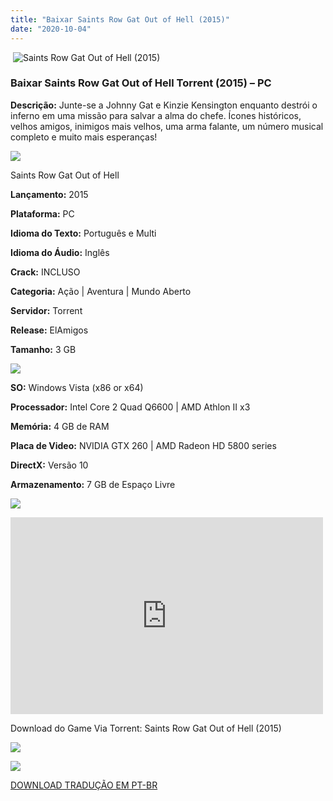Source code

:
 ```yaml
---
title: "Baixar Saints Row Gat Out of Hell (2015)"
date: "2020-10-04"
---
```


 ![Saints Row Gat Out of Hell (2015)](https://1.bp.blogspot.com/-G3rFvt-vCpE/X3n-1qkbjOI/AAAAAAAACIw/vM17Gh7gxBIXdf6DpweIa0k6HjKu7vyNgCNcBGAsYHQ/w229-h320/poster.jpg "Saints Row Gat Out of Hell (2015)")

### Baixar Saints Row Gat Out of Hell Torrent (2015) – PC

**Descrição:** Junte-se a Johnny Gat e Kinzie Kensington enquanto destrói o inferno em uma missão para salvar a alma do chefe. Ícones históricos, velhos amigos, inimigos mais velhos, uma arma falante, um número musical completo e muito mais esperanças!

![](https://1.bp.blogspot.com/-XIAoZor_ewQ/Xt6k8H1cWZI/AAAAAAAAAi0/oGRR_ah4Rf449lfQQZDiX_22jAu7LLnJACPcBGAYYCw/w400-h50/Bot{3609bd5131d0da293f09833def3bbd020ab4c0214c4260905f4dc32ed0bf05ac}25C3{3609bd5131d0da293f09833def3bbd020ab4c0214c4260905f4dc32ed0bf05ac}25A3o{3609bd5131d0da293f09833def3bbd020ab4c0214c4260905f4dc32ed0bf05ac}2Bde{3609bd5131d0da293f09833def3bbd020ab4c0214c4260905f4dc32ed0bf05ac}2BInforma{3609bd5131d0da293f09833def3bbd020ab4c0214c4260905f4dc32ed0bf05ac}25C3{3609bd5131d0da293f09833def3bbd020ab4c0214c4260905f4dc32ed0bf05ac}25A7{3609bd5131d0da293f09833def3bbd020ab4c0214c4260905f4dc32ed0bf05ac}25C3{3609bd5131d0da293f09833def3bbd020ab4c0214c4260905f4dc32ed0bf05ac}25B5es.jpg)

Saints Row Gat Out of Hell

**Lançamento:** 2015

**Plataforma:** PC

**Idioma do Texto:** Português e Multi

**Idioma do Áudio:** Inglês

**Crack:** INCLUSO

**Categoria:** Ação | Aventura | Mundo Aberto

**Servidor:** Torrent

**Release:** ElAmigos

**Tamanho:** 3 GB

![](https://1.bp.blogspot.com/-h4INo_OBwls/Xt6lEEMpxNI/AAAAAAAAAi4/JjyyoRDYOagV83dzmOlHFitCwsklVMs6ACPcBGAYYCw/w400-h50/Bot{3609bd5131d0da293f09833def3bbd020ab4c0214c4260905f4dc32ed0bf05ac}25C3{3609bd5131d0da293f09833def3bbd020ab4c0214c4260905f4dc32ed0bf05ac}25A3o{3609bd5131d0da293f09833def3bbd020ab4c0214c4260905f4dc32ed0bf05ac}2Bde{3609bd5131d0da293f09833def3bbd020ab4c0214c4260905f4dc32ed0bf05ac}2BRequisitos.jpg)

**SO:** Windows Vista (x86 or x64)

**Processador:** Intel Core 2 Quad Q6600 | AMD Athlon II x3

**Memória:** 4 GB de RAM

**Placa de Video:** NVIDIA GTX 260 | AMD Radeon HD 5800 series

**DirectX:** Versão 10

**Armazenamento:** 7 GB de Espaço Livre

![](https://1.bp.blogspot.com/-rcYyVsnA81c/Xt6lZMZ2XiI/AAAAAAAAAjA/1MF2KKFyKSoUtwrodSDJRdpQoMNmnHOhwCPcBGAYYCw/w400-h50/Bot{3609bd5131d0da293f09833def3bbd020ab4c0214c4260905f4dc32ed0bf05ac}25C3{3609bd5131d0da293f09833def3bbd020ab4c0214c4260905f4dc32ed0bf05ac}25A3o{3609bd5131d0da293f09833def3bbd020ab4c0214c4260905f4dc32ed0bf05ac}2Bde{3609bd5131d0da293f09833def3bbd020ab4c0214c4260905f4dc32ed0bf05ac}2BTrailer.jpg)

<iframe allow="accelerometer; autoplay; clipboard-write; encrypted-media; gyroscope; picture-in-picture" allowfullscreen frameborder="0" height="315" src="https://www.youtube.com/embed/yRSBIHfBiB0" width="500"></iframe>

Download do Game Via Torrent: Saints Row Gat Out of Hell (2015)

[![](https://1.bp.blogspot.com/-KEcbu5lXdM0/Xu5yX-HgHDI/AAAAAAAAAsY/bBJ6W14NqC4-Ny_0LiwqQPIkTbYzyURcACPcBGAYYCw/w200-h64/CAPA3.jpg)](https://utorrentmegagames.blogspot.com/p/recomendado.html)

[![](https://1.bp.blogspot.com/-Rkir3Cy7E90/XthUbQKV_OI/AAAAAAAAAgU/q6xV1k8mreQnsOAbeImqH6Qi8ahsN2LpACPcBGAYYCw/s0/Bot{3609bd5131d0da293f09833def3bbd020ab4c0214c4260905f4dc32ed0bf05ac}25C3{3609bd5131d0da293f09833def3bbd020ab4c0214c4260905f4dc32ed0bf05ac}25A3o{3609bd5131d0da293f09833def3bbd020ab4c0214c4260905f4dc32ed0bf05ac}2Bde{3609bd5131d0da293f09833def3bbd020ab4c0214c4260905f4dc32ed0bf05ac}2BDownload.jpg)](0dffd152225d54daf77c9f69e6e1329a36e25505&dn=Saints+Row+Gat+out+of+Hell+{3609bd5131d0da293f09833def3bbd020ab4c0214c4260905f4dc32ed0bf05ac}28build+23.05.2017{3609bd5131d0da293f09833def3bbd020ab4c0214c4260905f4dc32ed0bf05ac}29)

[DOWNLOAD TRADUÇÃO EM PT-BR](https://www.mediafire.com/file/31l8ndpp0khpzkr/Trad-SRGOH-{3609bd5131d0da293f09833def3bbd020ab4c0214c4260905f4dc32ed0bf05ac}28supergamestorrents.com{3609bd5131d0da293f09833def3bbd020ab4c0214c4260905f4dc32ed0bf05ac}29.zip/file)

Problem to work on: Lines with the word "Idioma" in them are the answer; report each one from the data.

Problem solution:
**Idioma do Texto:** Português e Multi
**Idioma do Áudio:** Inglês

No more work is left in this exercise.